Examples include Tony Leung Chiu Wai as China's Clark Gable, Chow Yun Fat as China's Cary Grant, and, most recently, our beloved Shashi Kapoor as India's Robert Redford. That last one broke the camel's back, and the PPCC was forced to exclaim, "Oh, for the love of God!"
How infinitely irritable it is to constantly compare a non-American, non-white actor to the white, American actor he is presumably "aping"! How ethnocentric! And film critics who watch "arthouse" foreign cinema are supposed to be the intelligentsia?
Phrases like that imply that the best the Rest of the World can do is just give us cheap knock-off versions of Hollywood stars. As if the Rest of the World looks first and primarily to white, American Hollywood for its ideas, its inspiration, and its status. Consider the incessant disparagements of Bollywood being an infantile industry forever locked in the 1950s American musical. (As if Hollywood had a monopoly on song and dance in theatre/film!) Consider also the way in which Nanni Moretti's La stanza del figlio is presented in the American trailers. (It doesn't fit into the rigid Hollywood-defined genres, and so the trailer butchers the film so much it's about as accurate as this trailer for Sleepless in Seattle!)

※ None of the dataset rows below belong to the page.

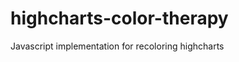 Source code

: highcharts-color-therapy
========================

Javascript implementation for recoloring highcharts

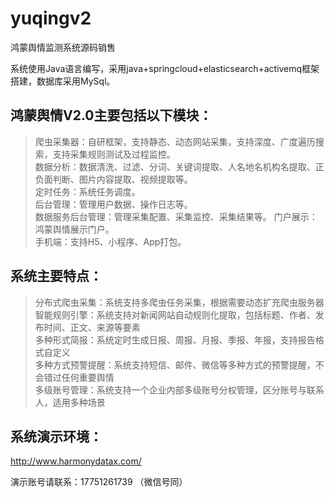 # yuqingv2
鸿蒙舆情监测系统源码销售 

系统使用Java语言编写，采用java+springcloud+elasticsearch+activemq框架搭建，数据库采用MySql。


## 鸿蒙舆情V2.0主要包括以下模块：  
>爬虫采集器：自研框架，支持静态、动态网站采集，支持深度、广度遍历搜索，支持采集规则测试及过程监控。  
>数据分析：数据清洗、过滤、分词、关键词提取、人名地名机构名提取、正负面判断、图片内容提取、视频提取等。  
>定时任务：系统任务调度。  
>后台管理：管理用户数据、操作日志等。  
>数据服务后台管理：管理采集配置、采集监控、采集结果等。
>门户展示：鸿蒙舆情展示门户。  
>手机端：支持H5、小程序、App打包。  

  
## 系统主要特点：
>分布式爬虫采集：系统支持多爬虫任务采集，根据需要动态扩充爬虫服务器  
>智能规则引擎：系统支持对新闻网站自动规则化提取，包括标题、作者、发布时间、正文、来源等要素  
>多种形式简报：系统定时生成日报、周报、月报、季报、年报，支持报告格式自定义  
>多种方式预警提醒：系统支持短信、邮件、微信等多种方式的预警提醒，不会错过任何重要舆情  
>多级账号管理：系统支持一个企业内部多级账号分权管理，区分账号与联系人，适用多种场景  
  
## 系统演示环境：  
http://www.harmonydatax.com/   
  
演示账号请联系：17751261739 （微信号同）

The PPCC shares Amitabh Bachchan's (and many other Indian actors') irritation at being relegated to "non-American-ollywood" status. (That said, the PPCC still uses the term "Bollywood" to mean "mainstream, commercial Hindi cinema" - if only to identify it independently of Parallel Cinema.) The PPCC has also often been frustrated at American reviews' ignorance when it comes to evaluating foreign film. These, however, are lesser evils - in the end, an argument over implicitly patronizing semantics and, well, we can't expect everyone to know everything about everything. However, statements such as Toshiro Mifune is Japan's answer to Tom Hanks are just plain offensive. They are basically assuring the American viewer, "Fear not! You should give this weird foreigner guy a chance because he actually acts a bit like one of our actors!" Whatever happened to evaluating actors on their own merits, within their own cultural and historical contexts? Why this need to homogenize?

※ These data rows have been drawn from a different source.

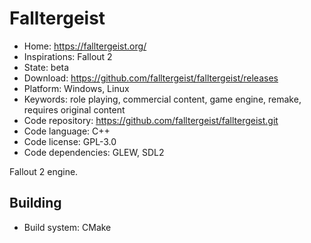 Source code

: # Falltergeist

- Home: https://falltergeist.org/
- Inspirations: Fallout 2
- State: beta
- Download: https://github.com/falltergeist/falltergeist/releases
- Platform: Windows, Linux
- Keywords: role playing, commercial content, game engine, remake, requires original content
- Code repository: https://github.com/falltergeist/falltergeist.git
- Code language: C++
- Code license: GPL-3.0
- Code dependencies: GLEW, SDL2

Fallout 2 engine.

## Building

- Build system: CMake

Disclaimer #1: The PPCC likes Tom Hanks, he's very earnest and charming, but he is unfortunately lightyears behind Toshiro Mifune. In fact, just daring to compare Toshiro Mifune to anyone is sacrilege.
Disclaimer #2: The PPCC is not multilingual, and so we can vouch that, while we've never seen the opposite ("Tom Hanks is America's response to Nanni Moretti") in foreign media we could understand, we accept that maybe somewhere out there, in some distant land, untouched by American cultural imperialism, there is a place where they wield the same sort of entitled ethnocentrism as certain reviewers!